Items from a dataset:
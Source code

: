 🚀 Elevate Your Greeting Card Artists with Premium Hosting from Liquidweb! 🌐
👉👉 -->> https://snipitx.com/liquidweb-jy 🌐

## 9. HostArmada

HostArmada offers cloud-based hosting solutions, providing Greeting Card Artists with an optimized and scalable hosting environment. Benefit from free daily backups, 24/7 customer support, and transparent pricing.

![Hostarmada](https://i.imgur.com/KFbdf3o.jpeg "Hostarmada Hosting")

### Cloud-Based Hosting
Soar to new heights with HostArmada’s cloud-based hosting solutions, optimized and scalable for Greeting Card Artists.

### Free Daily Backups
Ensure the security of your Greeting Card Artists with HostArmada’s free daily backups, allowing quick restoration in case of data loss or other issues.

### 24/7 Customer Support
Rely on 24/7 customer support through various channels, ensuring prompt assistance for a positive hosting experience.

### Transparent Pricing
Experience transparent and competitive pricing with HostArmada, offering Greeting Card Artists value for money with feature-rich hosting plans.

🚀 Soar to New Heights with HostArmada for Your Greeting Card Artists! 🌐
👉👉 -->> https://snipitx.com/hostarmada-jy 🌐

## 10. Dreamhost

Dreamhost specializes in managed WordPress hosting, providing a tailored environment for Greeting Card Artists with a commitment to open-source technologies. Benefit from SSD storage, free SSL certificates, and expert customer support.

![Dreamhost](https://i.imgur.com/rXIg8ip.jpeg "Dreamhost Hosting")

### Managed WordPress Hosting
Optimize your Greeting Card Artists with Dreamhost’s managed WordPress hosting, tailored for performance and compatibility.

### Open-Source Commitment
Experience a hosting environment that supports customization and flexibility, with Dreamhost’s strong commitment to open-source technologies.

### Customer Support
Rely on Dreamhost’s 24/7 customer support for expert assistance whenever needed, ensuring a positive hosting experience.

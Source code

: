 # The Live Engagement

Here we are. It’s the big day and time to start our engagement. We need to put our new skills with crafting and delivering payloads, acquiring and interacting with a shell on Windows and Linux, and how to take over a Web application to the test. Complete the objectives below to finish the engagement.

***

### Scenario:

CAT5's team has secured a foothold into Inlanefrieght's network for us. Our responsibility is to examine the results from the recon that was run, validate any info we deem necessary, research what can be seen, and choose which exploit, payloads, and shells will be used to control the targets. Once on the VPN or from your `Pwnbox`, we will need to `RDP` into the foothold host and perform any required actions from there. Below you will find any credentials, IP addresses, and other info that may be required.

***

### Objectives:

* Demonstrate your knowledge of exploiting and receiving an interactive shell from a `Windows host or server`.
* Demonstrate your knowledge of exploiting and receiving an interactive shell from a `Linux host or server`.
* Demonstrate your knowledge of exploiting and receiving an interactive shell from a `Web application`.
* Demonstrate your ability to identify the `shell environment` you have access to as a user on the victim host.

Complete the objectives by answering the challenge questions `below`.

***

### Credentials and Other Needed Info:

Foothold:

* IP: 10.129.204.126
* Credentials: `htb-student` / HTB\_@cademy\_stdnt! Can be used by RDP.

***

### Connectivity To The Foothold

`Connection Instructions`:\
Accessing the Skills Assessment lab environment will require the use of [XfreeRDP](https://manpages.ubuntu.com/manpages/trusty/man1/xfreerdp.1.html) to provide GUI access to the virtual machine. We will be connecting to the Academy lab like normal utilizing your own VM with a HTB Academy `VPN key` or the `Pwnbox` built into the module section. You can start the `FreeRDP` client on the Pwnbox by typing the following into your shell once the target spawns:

WHAT YOU SHOULD DO: From the entries above, print the lines beginning at the one with "### Free Daily Backups" and stopping after the one with "### Open-Source Commitment", exactly as written and with nothing else.

REPLY:
### Free Daily Backups
Ensure the security of your Greeting Card Artists with HostArmada’s free daily backups, allowing quick restoration in case of data loss or other issues.

### 24/7 Customer Support
Rely on 24/7 customer support through various channels, ensuring prompt assistance for a positive hosting experience.

### Transparent Pricing
Experience transparent and competitive pricing with HostArmada, offering Greeting Card Artists value for money with feature-rich hosting plans.

🚀 Soar to New Heights with HostArmada for Your Greeting Card Artists! 🌐
👉👉 -->> https://snipitx.com/hostarmada-jy 🌐

## 10. Dreamhost

Dreamhost specializes in managed WordPress hosting, providing a tailored environment for Greeting Card Artists with a commitment to open-source technologies. Benefit from SSD storage, free SSL certificates, and expert customer support.

![Dreamhost](https://i.imgur.com/rXIg8ip.jpeg "Dreamhost Hosting")

### Managed WordPress Hosting
Optimize your Greeting Card Artists with Dreamhost’s managed WordPress hosting, tailored for performance and compatibility.

### Open-Source Commitment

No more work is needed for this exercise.